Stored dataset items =
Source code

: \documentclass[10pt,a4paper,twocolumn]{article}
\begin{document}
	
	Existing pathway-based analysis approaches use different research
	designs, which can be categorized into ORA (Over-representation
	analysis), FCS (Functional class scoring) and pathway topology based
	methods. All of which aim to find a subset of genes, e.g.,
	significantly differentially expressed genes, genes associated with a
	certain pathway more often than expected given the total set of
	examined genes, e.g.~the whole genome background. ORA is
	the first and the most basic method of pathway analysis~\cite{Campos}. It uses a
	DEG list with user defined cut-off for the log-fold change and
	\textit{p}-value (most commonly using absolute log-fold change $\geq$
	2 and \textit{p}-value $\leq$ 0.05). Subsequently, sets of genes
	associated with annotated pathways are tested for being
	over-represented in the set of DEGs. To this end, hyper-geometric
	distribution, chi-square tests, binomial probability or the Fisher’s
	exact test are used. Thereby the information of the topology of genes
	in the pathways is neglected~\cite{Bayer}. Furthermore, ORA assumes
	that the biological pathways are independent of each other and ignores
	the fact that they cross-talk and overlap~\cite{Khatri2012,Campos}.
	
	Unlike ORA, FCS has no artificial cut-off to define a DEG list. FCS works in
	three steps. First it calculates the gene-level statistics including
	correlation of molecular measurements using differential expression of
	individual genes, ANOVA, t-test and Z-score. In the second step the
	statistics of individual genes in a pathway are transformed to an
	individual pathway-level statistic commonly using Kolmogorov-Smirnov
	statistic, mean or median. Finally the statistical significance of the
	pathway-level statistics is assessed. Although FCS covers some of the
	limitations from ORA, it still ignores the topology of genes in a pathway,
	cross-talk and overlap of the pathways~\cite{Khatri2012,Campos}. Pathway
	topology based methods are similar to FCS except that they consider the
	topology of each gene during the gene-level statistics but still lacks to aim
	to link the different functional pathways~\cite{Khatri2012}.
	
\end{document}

About this exercise = Once you reach the line with "the fact that" in the data above, copy it and every line after it exactly, up to and including the line with "correlation of molecular".

Solved exercise =
	the fact that they cross-talk and overlap~\cite{Khatri2012,Campos}.
	
	Unlike ORA, FCS has no artificial cut-off to define a DEG list. FCS works in
	three steps. First it calculates the gene-level statistics including
	correlation of molecular measurements using differential expression of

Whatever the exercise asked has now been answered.